What the exercise asks: For the word "align", find each line in the entries where it occurs and copy that line.
┌──
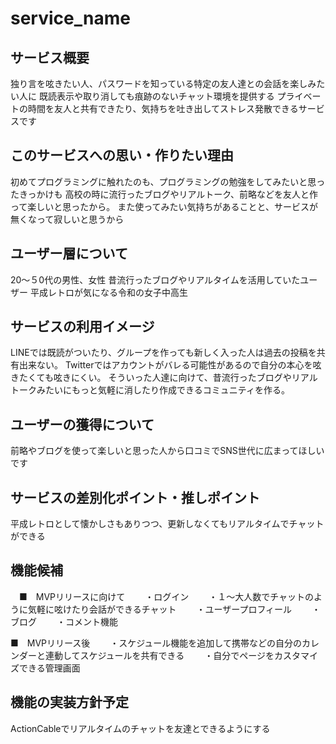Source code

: # service_name

## サービス概要
独り言を呟きたい人、パスワードを知っている特定の友人達との会話を楽しみたい人に
既読表示や取り消しても痕跡のないチャット環境を提供する
プライベートの時間を友人と共有できたり、気持ちを吐き出してストレス発散できるサービスです

## このサービスへの思い・作りたい理由
初めてプログラミングに触れたのも、プログラミングの勉強をしてみたいと思ったきっかけも
高校の時に流行ったブログやリアルトーク、前略などを友人と作って楽しいと思ったから。
また使ってみたい気持ちがあることと、サービスが無くなって寂しいと思うから

## ユーザー層について
20〜５0代の男性、女性
昔流行ったブログやリアルタイムを活用していたユーザー
平成レトロが気になる令和の女子中高生

## サービスの利用イメージ
LINEでは既読がついたり、グループを作っても新しく入った人は過去の投稿を共有出来ない。
Twitterではアカウントがバレる可能性があるので自分の本心を呟きたくても呟きにくい。
そういった人達に向けて、昔流行ったブログやリアルトークみたいにもっと気軽に消したり作成できるコミュニティを作る。

## ユーザーの獲得について
前略やブログを使って楽しいと思った人から口コミでSNS世代に広まってほしいです

## サービスの差別化ポイント・推しポイント
平成レトロとして懐かしさもありつつ、更新しなくてもリアルタイムでチャットができる

## 機能候補
　■　MVPリリースに向けて
　　・ログイン
　　・１〜大人数でチャットのように気軽に呟けたり会話ができるチャット
　　・ユーザープロフィール
　　・ブログ
　　・コメント機能

 ■　MVPリリース後
　　・スケジュール機能を追加して携帯などの自分のカレンダーと連動してスケジュールを共有できる
　　・自分でページをカスタマイズできる管理画面

## 機能の実装方針予定
ActionCableでリアルタイムのチャットを友達とできるようにする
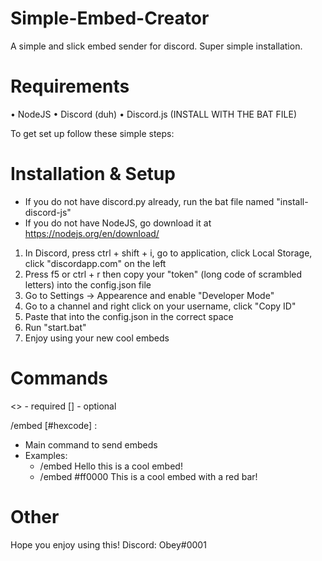 # Simple-Embed-Creator
A simple and slick embed sender for discord. Super simple installation.

# Requirements
  • NodeJS
  • Discord (duh)
  • Discord.js (INSTALL WITH THE BAT FILE)

To get set up follow these simple steps:

# Installation & Setup
* If you do not have discord.py already, run the bat file named "install-discord-js"
* If you do not have NodeJS, go download it at https://nodejs.org/en/download/

1. In Discord, press ctrl + shift + i, go to application, click Local Storage, click "discordapp.com" on the left
2. Press f5 or ctrl + r then copy your "token" (long code of scrambled letters) into the config.json file
3. Go to Settings -> Appearence and enable "Developer Mode"
4. Go to a channel and right click on your username, click "Copy ID"
5. Paste that into the config.json in the correct space
6. Run "start.bat"
7. Enjoy using your new cool embeds

# Commands
<> - required
[] - optional

/embed [#hexcode] <message>:
*  Main command to send embeds
*  Examples:
   * /embed Hello this is a cool embed!
   * /embed #ff0000 This is a cool embed with a red bar!

# Other
Hope you enjoy using this! Discord: Obey#0001
  

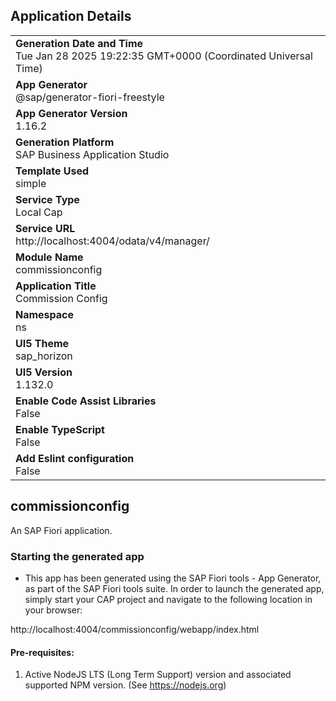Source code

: ## Application Details
|               |
| ------------- |
|**Generation Date and Time**<br>Tue Jan 28 2025 19:22:35 GMT+0000 (Coordinated Universal Time)|
|**App Generator**<br>@sap/generator-fiori-freestyle|
|**App Generator Version**<br>1.16.2|
|**Generation Platform**<br>SAP Business Application Studio|
|**Template Used**<br>simple|
|**Service Type**<br>Local Cap|
|**Service URL**<br>http://localhost:4004/odata/v4/manager/|
|**Module Name**<br>commissionconfig|
|**Application Title**<br>Commission Config|
|**Namespace**<br>ns|
|**UI5 Theme**<br>sap_horizon|
|**UI5 Version**<br>1.132.0|
|**Enable Code Assist Libraries**<br>False|
|**Enable TypeScript**<br>False|
|**Add Eslint configuration**<br>False|

## commissionconfig

An SAP Fiori application.

### Starting the generated app

-   This app has been generated using the SAP Fiori tools - App Generator, as part of the SAP Fiori tools suite.  In order to launch the generated app, simply start your CAP project and navigate to the following location in your browser:

http://localhost:4004/commissionconfig/webapp/index.html

#### Pre-requisites:

1. Active NodeJS LTS (Long Term Support) version and associated supported NPM version.  (See https://nodejs.org)


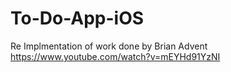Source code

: To-Do-App-iOS
=============

Re Implmentation of work done by Brian Advent
https://www.youtube.com/watch?v=mEYHd91YzNI
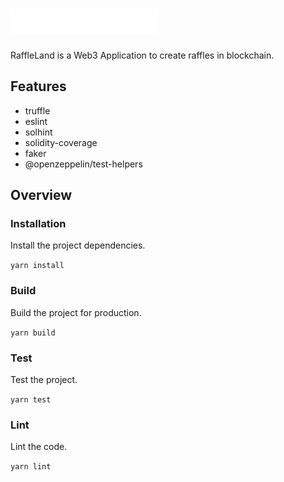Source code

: # <img src="logo.svg" alt="RaffleLand" height="40px">

RaffleLand is a Web3 Application to create raffles in blockchain.

## Features

- truffle
- eslint
- solhint
- solidity-coverage
- faker
- @openzeppelin/test-helpers

## Overview

### Installation

Install the project dependencies.

`yarn install`

### Build

Build the project for production.

`yarn build`

### Test

Test the project.

`yarn test`

### Lint

Lint the code.

``yarn lint``
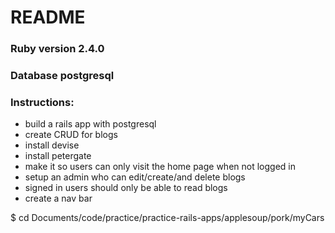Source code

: # README

### Ruby version 2.4.0

### Database postgresql

### Instructions:

- build a rails app with postgresql
- create CRUD for blogs
- install devise
- install petergate
- make it so users can only visit the home page when not logged in
- setup an admin who can edit/create/and delete blogs
- signed in users should only be able to read blogs
- create a nav bar

$ cd Documents/code/practice/practice-rails-apps/applesoup/pork/myCars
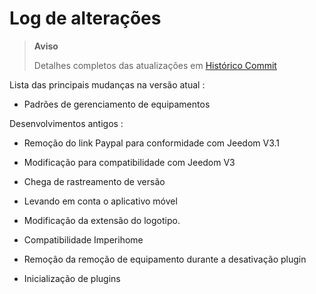Log de alterações
==========

> **Aviso**
>
> Detalhes completos das atualizações em [Histórico
> Commit](https://github.com/Jeedom-Plugins-Extra/plugin-bornetenda/commits/master)

Lista das principais mudanças na versão atual :

-   Padrões de gerenciamento de equipamentos

Desenvolvimentos antigos :

-   Remoção do link Paypal para conformidade com Jeedom V3.1

-   Modificação para compatibilidade com Jeedom V3

-   Chega de rastreamento de versão

-   Levando em conta o aplicativo móvel

-   Modificação da extensão do logotipo.

-   Compatibilidade Imperihome

-   Remoção da remoção de equipamento durante a desativação
    plugin

-   Inicialização de plugins
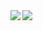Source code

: <a href="https://github.com/SawaShuya">
  <img align="left" src="https://github-readme-stats.vercel.app/api?username=SawaShuya&count_private=true&show_icons=true&theme=dracula&include_all_commits=true" />
</a>
<a href="https://github.com/SawaShuya">
  <img align="left" src="https://github-readme-stats.vercel.app/api/top-langs/?username=SawaShuya&theme=dracula&hide=slim,coffeescript,css,dockerfile,shell&langs_count=" />
</a>
<!--
**SawaShuya/SawaShuya** is a ✨ _special_ ✨ repository because its `README.md` (this file) appears on your GitHub profile.

Here are some ideas to get you started:

- 🔭 I’m currently working on ...
- 🌱 I’m currently learning ...
- 👯 I’m looking to collaborate on ...
- 🤔 I’m looking for help with ...
- 💬 Ask me about ...
- 📫 How to reach me: ...
- 😄 Pronouns: ...
- ⚡ Fun fact: ...
-->
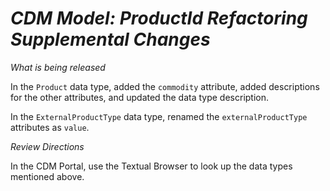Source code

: # *CDM Model: ProductId Refactoring Supplemental Changes* 
 
_What is being released_ 
 
In the `Product` data type, added the `commodity` attribute, added descriptions for the other attributes, and updated the data type description. 

In the `ExternalProductType` data type, renamed the `externalProductType` attributes as `value`. 

_Review Directions_ 
 
In the CDM Portal, use the Textual Browser to look up the data types mentioned above.
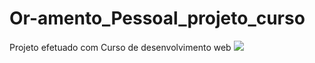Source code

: # Or-amento_Pessoal_projeto_curso
Projeto efetuado com Curso de desenvolvimento web
<a href='https://optimistic-brown-0a1f1a.netlify.app/'><img src='projeto,png'></a>
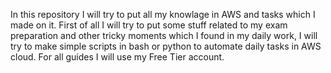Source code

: In this repository I will try to put all my knowlage in AWS and tasks which I made on it.
First of all I will try to put some stuff related to my exam preparation and other tricky moments which I found in my daily work,
I will try to make simple scripts in bash or python to automate daily tasks in AWS cloud.
For all guides I will use my Free Tier account.
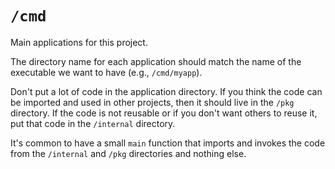 # `/cmd`

Main applications for this project.

The directory name for each application should match the name of the executable we want to have (e.g., `/cmd/myapp`).

Don't put a lot of code in the application directory. If you think the code can be imported and used in other projects, then it should live in the `/pkg` directory. If the code is not reusable or if you don't want others to reuse it, put that code in the `/internal` directory.

It's common to have a small `main` function that imports and invokes the code from the `/internal` and `/pkg` directories and nothing else.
└──
Exercise output:
  <img align="left" src="https://github-readme-stats.vercel.app/api?username=SawaShuya&count_private=true&show_icons=true&theme=dracula&include_all_commits=true" />
  <img align="left" src="https://github-readme-stats.vercel.app/api/top-langs/?username=SawaShuya&theme=dracula&hide=slim,coffeescript,css,dockerfile,shell&langs_count=" />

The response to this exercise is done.